LA QUEUE DU SCORPION (La Coda dello scorpione) réalisé par Sergio Martino, disponible en Blu-ray chez Le Chat qui fume.
Acteurs : George Hilton, Anita Strindberg, Alberto de Mendoza, Janine Reynaud, Luis Barboo, Tom Felleghy, Lisa Leonardi, Tomás Picó, Ida Galli, Luigi Pistilli…
Scénario : Ernesto Gastaldi
Photographie : Emilio Foriscot
Musique : Bruno Nicolai
Durée : 1h35
Date de sortie initiale : 1971
LE FILM
Suite au décès de son mari, Kurt, dans l’explosion d’un avion, Lisa Baumer hérite d’un million de dollars qu’elle ne pourra toucher qu’en quittant Londres pour se rendre à Athènes. Sur place, elle est suivie par Peter Lynch, dépêché par la compagnie d’assurances, ainsi que par John Stanley, un policier. Peu après, la riche héritière croise la route d’une ex-maîtresse de son mari, Lara Florakis. Flanquée de Sharif, son homme de main, celle-ci lui réclame la moitié du pactole, sous peine de représailles…

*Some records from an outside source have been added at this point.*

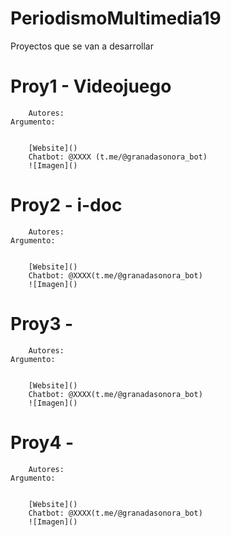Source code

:# PeriodismoMultimedia19


Proyectos que se van a desarrollar 

Proy1 -  Videojuego
========================================
		Autores: 
    Argumento: 
    

		[Website]()
		Chatbot: @XXXX (t.me/@granadasonora_bot)
		![Imagen]()



Proy2 -  i-doc
========================================
		Autores: 
    Argumento: 
    

		[Website]()
		Chatbot: @XXXX(t.me/@granadasonora_bot)
		![Imagen]()



Proy3 - 
========================================
		Autores: 
    Argumento: 
    

		[Website]()
		Chatbot: @XXXX(t.me/@granadasonora_bot)
		![Imagen]()





Proy4 - 
========================================
		Autores: 
    Argumento: 
    

		[Website]()
		Chatbot: @XXXX(t.me/@granadasonora_bot)
		![Imagen]()



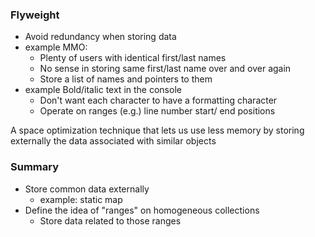 ### Flyweight

- Avoid redundancy when storing data
- example MMO:
  - Plenty of users with identical first/last names
  - No sense in storing same first/last name over and over again
  - Store a list of names and pointers to them
- example Bold/italic text in the console
  - Don't want each character to have a formatting character
  - Operate on ranges (e.g.) line number start/ end positions


A space optimization technique that lets us use less memory by storing externally the data associated with similar objects

### Summary
- Store common data externally
  - example: static map
- Define the idea of "ranges" on homogeneous collections
  - Store data related to those ranges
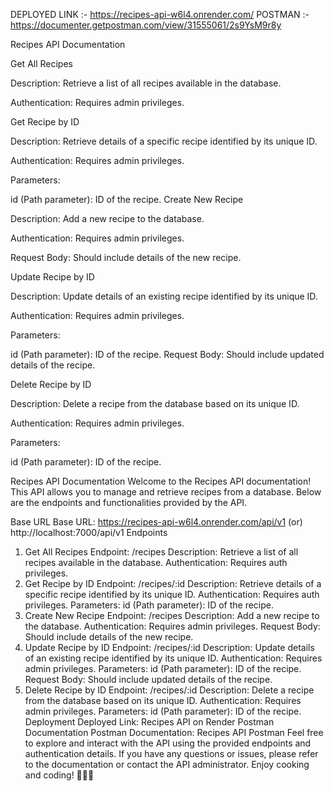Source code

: DEPLOYED LINK :- https://recipes-api-w6l4.onrender.com/
POSTMAN :- https://documenter.getpostman.com/view/31555061/2s9YsM9r8y


Recipes API Documentation

Get All Recipes

Description: Retrieve a list of all recipes available in the database.

Authentication: Requires admin privileges.

Get Recipe by ID

Description: Retrieve details of a specific recipe identified by its unique ID.

Authentication: Requires admin privileges.

Parameters:

id (Path parameter): ID of the recipe.
Create New Recipe

Description: Add a new recipe to the database.

Authentication: Requires admin privileges.

Request Body: Should include details of the new recipe.

Update Recipe by ID

Description: Update details of an existing recipe identified by its unique ID.

Authentication: Requires admin privileges.

Parameters:

id (Path parameter): ID of the recipe.
Request Body: Should include updated details of the recipe.

Delete Recipe by ID

Description: Delete a recipe from the database based on its unique ID.

Authentication: Requires admin privileges.

Parameters:

id (Path parameter): ID of the recipe.



Recipes API Documentation
Welcome to the Recipes API documentation! This API allows you to manage and retrieve recipes from a database. Below are the endpoints and functionalities provided by the API.

Base URL
Base URL: https://recipes-api-w6l4.onrender.com/api/v1 (or) http://localhost:7000/api/v1
Endpoints
1. Get All Recipes
Endpoint: /recipes
Description: Retrieve a list of all recipes available in the database.
Authentication: Requires auth privileges.
2. Get Recipe by ID
Endpoint: /recipes/:id
Description: Retrieve details of a specific recipe identified by its unique ID.
Authentication: Requires auth privileges.
Parameters:
id (Path parameter): ID of the recipe.
3. Create New Recipe
Endpoint: /recipes
Description: Add a new recipe to the database.
Authentication: Requires admin privileges.
Request Body: Should include details of the new recipe.
4. Update Recipe by ID
Endpoint: /recipes/:id
Description: Update details of an existing recipe identified by its unique ID.
Authentication: Requires admin privileges.
Parameters:
id (Path parameter): ID of the recipe.
Request Body: Should include updated details of the recipe.
5. Delete Recipe by ID
Endpoint: /recipes/:id
Description: Delete a recipe from the database based on its unique ID.
Authentication: Requires admin privileges.
Parameters:
id (Path parameter): ID of the recipe.
Deployment
Deployed Link: Recipes API on Render
Postman Documentation
Postman Documentation: Recipes API Postman
Feel free to explore and interact with the API using the provided endpoints and authentication details. If you have any questions or issues, please refer to the documentation or contact the API administrator. Enjoy cooking and coding! 🍲👩‍💻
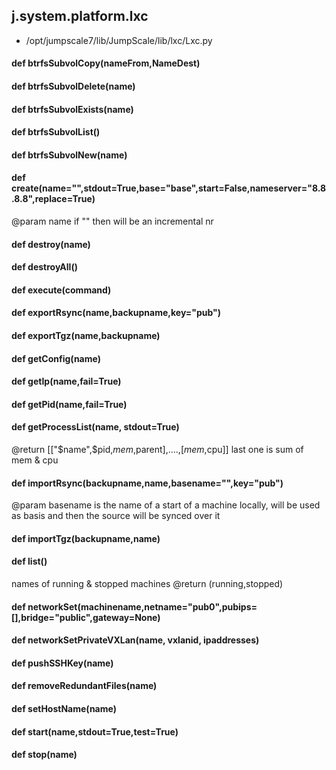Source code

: ## j.system.platform.lxc

- /opt/jumpscale7/lib/JumpScale/lib/lxc/Lxc.py

#### def btrfsSubvolCopy(nameFrom,NameDest) 

#### def btrfsSubvolDelete(name) 

#### def btrfsSubvolExists(name) 

#### def btrfsSubvolList() 

#### def btrfsSubvolNew(name) 

#### def create(name="",stdout=True,base="base",start=False,nameserver="8.8.8.8",replace=True) 

@param name if "" then will be an incremental nr

#### def destroy(name) 

#### def destroyAll() 

#### def execute(command) 

#### def exportRsync(name,backupname,key="pub") 

#### def exportTgz(name,backupname) 

#### def getConfig(name) 

#### def getIp(name,fail=True) 

#### def getPid(name,fail=True) 

#### def getProcessList(name, stdout=True) 

@return [["$name",$pid,$mem,$parent],....,[$mem,$cpu]]
last one is sum of mem & cpu

#### def importRsync(backupname,name,basename="",key="pub") 

@param basename is the name of a start of a machine locally, will be used as basis and then the source will be synced over it

#### def importTgz(backupname,name) 

#### def list() 

names of running & stopped machines
@return (running,stopped)

#### def networkSet(machinename,netname="pub0",pubips=[],bridge="public",gateway=None) 

#### def networkSetPrivateVXLan(name, vxlanid, ipaddresses) 

#### def pushSSHKey(name) 

#### def removeRedundantFiles(name) 

#### def setHostName(name) 

#### def start(name,stdout=True,test=True) 

#### def stop(name) 

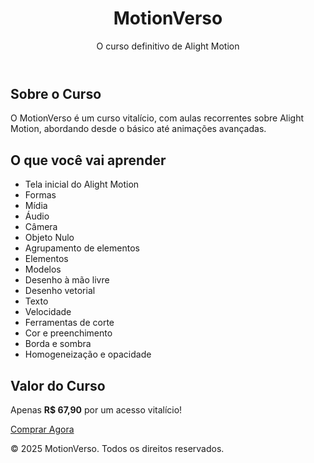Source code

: <!DOCTYPE html><html lang="pt-BR">
<head>
    <meta charset="UTF-8">
    <meta name="viewport" content="width=device-width, initial-scale=1.0">
    <title>MotionVerso - Curso de Edição</title>
    <link rel="stylesheet" href="styles.css">
</head>
<body>
    <header>
        <h1>MotionVerso</h1>
        <p>O curso definitivo de Alight Motion</p>
    </header><section id="sobre">
    <h2>Sobre o Curso</h2>
    <p>O MotionVerso é um curso vitalício, com aulas recorrentes sobre Alight Motion, abordando desde o básico até animações avançadas.</p>
</section>

<section id="conteudo">
    <h2>O que você vai aprender</h2>
    <ul>
        <li>Tela inicial do Alight Motion</li>
        <li>Formas</li>
        <li>Mídia</li>
        <li>Áudio</li>
        <li>Câmera</li>
        <li>Objeto Nulo</li>
        <li>Agrupamento de elementos</li>
        <li>Elementos</li>
        <li>Modelos</li>
        <li>Desenho à mão livre</li>
        <li>Desenho vetorial</li>
        <li>Texto</li>
        <li>Velocidade</li>
        <li>Ferramentas de corte</li>
        <li>Cor e preenchimento</li>
        <li>Borda e sombra</li>
        <li>Homogeneização e opacidade</li>
    </ul>
</section>

<section id="preco">
    <h2>Valor do Curso</h2>
    <p>Apenas <strong>R$ 67,90</strong> por um acesso vitalício!</p>
    <a href="https://pay.kirvano.com/3e8be21c-bdcd-4386-b721-3505b83f05fb" class="botao">Comprar Agora</a>
</section>

<footer>
    <p>&copy; 2025 MotionVerso. Todos os direitos reservados.</p>
</footer>

</body>
</html>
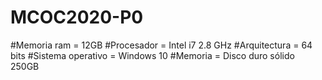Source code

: # MCOC2020-P0

#Memoria ram = 12GB
#Procesador = Intel i7 2.8 GHz
#Arquitectura = 64 bits
#Sistema operativo = Windows 10
#Memoria  = Disco duro sólido 250GB
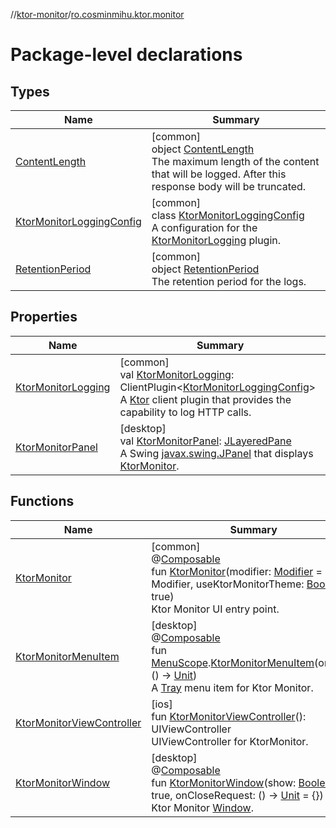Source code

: //[ktor-monitor](../../index.md)/[ro.cosminmihu.ktor.monitor](index.md)

# Package-level declarations

## Types

| Name | Summary |
|---|---|
| [ContentLength](-content-length/index.md) | [common]<br>object [ContentLength](-content-length/index.md)<br>The maximum length of the content that will be logged. After this response body will be truncated. |
| [KtorMonitorLoggingConfig](-ktor-monitor-logging-config/index.md) | [common]<br>class [KtorMonitorLoggingConfig](-ktor-monitor-logging-config/index.md)<br>A configuration for the [KtorMonitorLogging](-ktor-monitor-logging.md) plugin. |
| [RetentionPeriod](-retention-period/index.md) | [common]<br>object [RetentionPeriod](-retention-period/index.md)<br>The retention period for the logs. |

## Properties

| Name | Summary |
|---|---|
| [KtorMonitorLogging](-ktor-monitor-logging.md) | [common]<br>val [KtorMonitorLogging](-ktor-monitor-logging.md): ClientPlugin&lt;[KtorMonitorLoggingConfig](-ktor-monitor-logging-config/index.md)&gt;<br>A [Ktor](https://ktor.io/) client plugin that provides the capability to log HTTP calls. |
| [KtorMonitorPanel](-ktor-monitor-panel.md) | [desktop]<br>val [KtorMonitorPanel](-ktor-monitor-panel.md): [JLayeredPane](https://docs.oracle.com/javase/8/docs/api/javax/swing/JLayeredPane.html)<br>A Swing [javax.swing.JPanel](https://docs.oracle.com/javase/8/docs/api/javax/swing/JPanel.html) that displays [KtorMonitor](-ktor-monitor.md). |

## Functions

| Name | Summary |
|---|---|
| [KtorMonitor](-ktor-monitor.md) | [common]<br>@[Composable](https://developer.android.com/reference/kotlin/androidx/compose/runtime/Composable.html)<br>fun [KtorMonitor](-ktor-monitor.md)(modifier: [Modifier](https://developer.android.com/reference/kotlin/androidx/compose/ui/Modifier.html) = Modifier, useKtorMonitorTheme: [Boolean](https://kotlinlang.org/api/core/kotlin-stdlib/kotlin/-boolean/index.html) = true)<br>Ktor Monitor UI entry point. |
| [KtorMonitorMenuItem](-ktor-monitor-menu-item.md) | [desktop]<br>@[Composable](https://developer.android.com/reference/kotlin/androidx/compose/runtime/Composable.html)<br>fun [MenuScope](https://developer.android.com/reference/kotlin/androidx/compose/ui/window/MenuScope.html).[KtorMonitorMenuItem](-ktor-monitor-menu-item.md)(onClick: () -&gt; [Unit](https://kotlinlang.org/api/core/kotlin-stdlib/kotlin/-unit/index.html))<br>A [Tray](https://developer.android.com/reference/kotlin/androidx/compose/ui/window/package-summary.html) menu item for Ktor Monitor. |
| [KtorMonitorViewController](-ktor-monitor-view-controller.md) | [ios]<br>fun [KtorMonitorViewController](-ktor-monitor-view-controller.md)(): UIViewController<br>UIViewController for KtorMonitor. |
| [KtorMonitorWindow](-ktor-monitor-window.md) | [desktop]<br>@[Composable](https://developer.android.com/reference/kotlin/androidx/compose/runtime/Composable.html)<br>fun [KtorMonitorWindow](-ktor-monitor-window.md)(show: [Boolean](https://kotlinlang.org/api/core/kotlin-stdlib/kotlin/-boolean/index.html) = true, onCloseRequest: () -&gt; [Unit](https://kotlinlang.org/api/core/kotlin-stdlib/kotlin/-unit/index.html) = {})<br>Ktor Monitor [Window](https://developer.android.com/reference/kotlin/androidx/compose/ui/window/package-summary.html). |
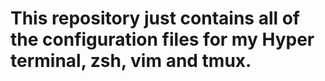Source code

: # This repository just contains all of the configuration files for my Hyper terminal, zsh, vim and tmux.
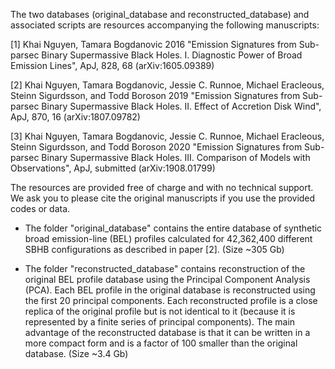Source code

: The two databases (original_database and reconstructed_database) and associated scripts are resources accompanying the following manuscripts: 

[1] Khai Nguyen, Tamara Bogdanovic 2016 "Emission Signatures from Sub-parsec Binary Supermassive Black Holes. I. Diagnostic Power of Broad Emission Lines", ApJ, 828, 68 (arXiv:1605.09389)

[2] Khai Nguyen, Tamara Bogdanovic, Jessie C. Runnoe, Michael Eracleous, Steinn Sigurdsson, and Todd Boroson 2019 "Emission Signatures from Sub-parsec Binary Supermassive Black Holes. II. Effect of Accretion Disk Wind", ApJ, 870, 16 (arXiv:1807.09782)

[3] Khai Nguyen, Tamara Bogdanovic, Jessie C. Runnoe, Michael Eracleous, Steinn Sigurdsson, and Todd Boroson 2020 "Emission Signatures from Sub-parsec Binary Supermassive Black Holes. III. Comparison of Models with Observations", ApJ, submitted (arXiv:1908.01799)

The resources are provided free of charge and with no technical support. We ask you to please cite the original manuscripts if you use the provided codes or data.

+ The folder "original_database" contains the entire database of synthetic broad emission-line (BEL) profiles calculated for 42,362,400 different SBHB configurations as described in paper [2]. (Size ~305 Gb)

+ The folder "reconstructed_database" contains reconstruction of the original BEL profile database using the Principal Component Analysis (PCA). Each BEL profile in the original database is reconstructed using the first 20 principal components. Each reconstructed profile is a close replica of the original profile but is not identical to it (because it is represented by a finite series of principal components). The main advantage of the reconstructed database is that it can be written in a more compact form and is a factor of 100 smaller than the original database. (Size ~3.4 Gb)
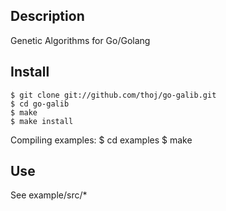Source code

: Description
--------
Genetic Algorithms for Go/Golang

Install
--------
	$ git clone git://github.com/thoj/go-galib.git
	$ cd go-galib
	$ make
	$ make install

Compiling examples:
	$ cd examples
	$ make

Use
--------
See example/src/*
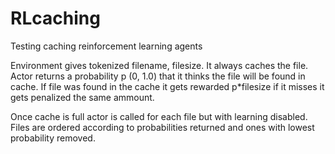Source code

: # RLcaching
Testing caching reinforcement learning agents

Environment gives tokenized filename, filesize. It always caches the file. 
Actor returns a probability p (0, 1.0) that it thinks the file will be found in cache.
If file was found in the cache it gets rewarded p*filesize if it misses it gets penalized the same ammount. 

Once cache is full actor is called for each file but with learning disabled. Files are ordered according to probabilities returned and ones with lowest probability removed.

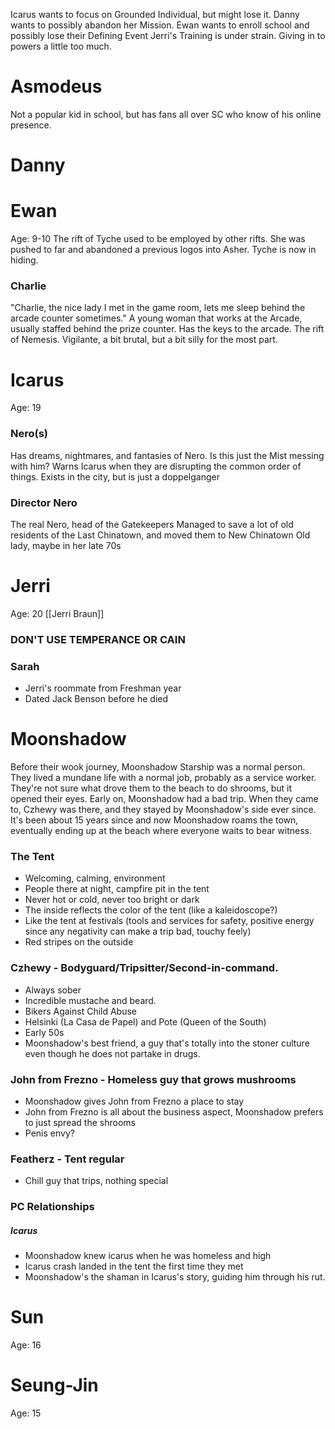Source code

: Icarus wants to focus on Grounded Individual, but might lose it.
Danny wants to possibly abandon her Mission.
Ewan wants to enroll school and possibly lose their Defining Event
Jerri's Training is under strain. Giving in to powers a little too much.
# Asmodeus
Not a popular kid in school, but has fans all over SC who know of his online presence.
# Danny
# Ewan
Age: 9-10
The rift of Tyche used to be employed by other rifts.
She was pushed to far and abandoned a previous logos into Asher.
Tyche is now in hiding.
### Charlie
"Charlie, the nice lady I met in the game room, lets me sleep behind the arcade counter sometimes."
A young woman that works at the Arcade, usually staffed behind the prize counter. Has the keys to the arcade.
The rift of Nemesis.
Vigilante, a bit brutal, but a bit silly for the most part.
# Icarus
Age: 19
### Nero(s)
Has dreams, nightmares, and fantasies of Nero.
Is this just the Mist messing with him?
Warns Icarus when they are disrupting the common order of things.
Exists in the city, but is just a doppelganger
### Director Nero
The real Nero, head of the Gatekeepers
Managed to save a lot of old residents of the Last Chinatown, and moved them to New Chinatown
Old lady, maybe in her late 70s
# Jerri
Age: 20
[[Jerri Braun]]
### DON'T USE TEMPERANCE OR CAIN
### Sarah
- Jerri's roommate from Freshman year
- Dated Jack Benson before he died
# Moonshadow
Before their wook journey, Moonshadow Starship was a normal person. They lived a mundane life with a normal job, probably as a service worker. They're not sure what drove them to the beach to do shrooms, but it opened their eyes. Early on, Moonshadow had a bad trip. When they came to, Czhewy was there, and they stayed by Moonshadow's side ever since. It's been about 15 years since and now Moonshadow roams the town, eventually ending up at the beach where everyone waits to bear witness.
### The Tent
- Welcoming, calming, environment
- People there at night, campfire pit in the tent
- Never hot or cold, never too bright or dark
- The inside reflects the color of the tent (like a kaleidoscope?)
- Like the tent at festivals (tools and services for safety, positive energy since any negativity can make a trip bad, touchy feely)
- Red stripes on the outside
### Czhewy - Bodyguard/Tripsitter/Second-in-command.
- Always sober
- Incredible mustache and beard.
- Bikers Against Child Abuse
- Helsinki (La Casa de Papel) and Pote (Queen of the South)
- Early 50s
- Moonshadow's best friend, a guy that's totally into the stoner culture even though he does not partake in drugs.
### John from Frezno - Homeless guy that grows mushrooms
- Moonshadow gives John from Frezno a place to stay
- John from Frezno is all about the business aspect, Moonshadow prefers to just spread the shrooms
- Penis envy?
### Featherz - Tent regular
- Chill guy that trips, nothing special

### PC Relationships
##### Icarus
- Moonshadow knew icarus when he was homeless and high
- Icarus crash landed in the tent the first time they met
- Moonshadow's the shaman in Icarus's story, guiding him through his rut.
# Sun
Age: 16

# Seung-Jin
Age: 15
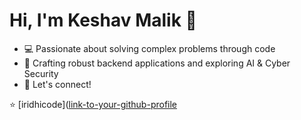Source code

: # Hi, I'm Keshav Malik 👋

- 💻 Passionate about solving complex problems through code
- 🚀 Crafting robust backend applications and exploring AI & Cyber Security
- 📧 Let's connect!

⭐ [iridhicode]([link-to-your-github-profile](https://github.com/iridhicode)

C’est on peut le dire la plus grande période de la carrière éclectique et prolifique de Sergio Martino (né en 1938), puisque La Queue du scorpion – La Coda dello scorpione (1971) prend place entre L’Étrange Vice de madame Wardh – Lo Strano vizio della Signora Wardh et Toutes les couleurs du vice – Tutti i colori del buio. Nous sommes donc en plein giallo, genre qui fait habituellement fuir les critiques de cinéma et qui remplit pourtant les salles. Point d’Edwige Fenech au générique, pour cause d’heureux événement à venir, la magnifique actrice a dû laisser sa place à sa consœur suédoise Anita Strindberg, précédemment à l’affiche du Venin de la peur – Una lucertola con la pelle di donna de Lucio Fulci et qui en l’espace de trois ou quatre ans marquera les esprits en enchaînant Qui l’a vue mourir ? – Chi l’ha vista morire? d’Aldo Lado, Tropique du Cancer – Al tropico del cancro de Gian Paolo Lomi et Edoardo Mulargia et L’Antéchrist – L’Anticristo d’Alberto de Martino, pour ne citer que ceux-là et c’est déjà pas mal. Sergio Martino et Anita Strindberg, qui se retrouveront tout de suite après pour le légendaire (c’est toujours un plaisir d’écrire ce titre) Ton vice est une chambre close dont moi seul ai la clé – Il tuo vizio è una stanza chiusa e solo io ne ho la chiave, tournent La Queue du scorpion, thriller italo-espagnol, avec une petite touche de moussaka et de pudding, le film allant se faire voir chez les grecs dans la seconde partie et de l’autre côté de la Manche pour deux ou trois scènes ajoutées en raison d’une durée jugée trop courte pour l’exploitation du film. La Queue du scorpion est un parfait représentant du giallo avec son intrigue « tarabiscotée » (rien de péjoratif ici), ses femmes fatales, ses beaux gosses ténébreux, son tueur masqué, vêtu de noir, l’arme blanche empoignée par une main endossée d’un gant en cuir, ses victimes passant de vie à trépas dans d’atroces douleurs et le plus souvent dans un bain de sang bien rouge ketchup ou sauce barbecue si la lame atteint le foie. Le spectacle demeure total, excellemment mis en scène par des plus grands et habiles artisans en la matière. Une vraie référence non usurpée.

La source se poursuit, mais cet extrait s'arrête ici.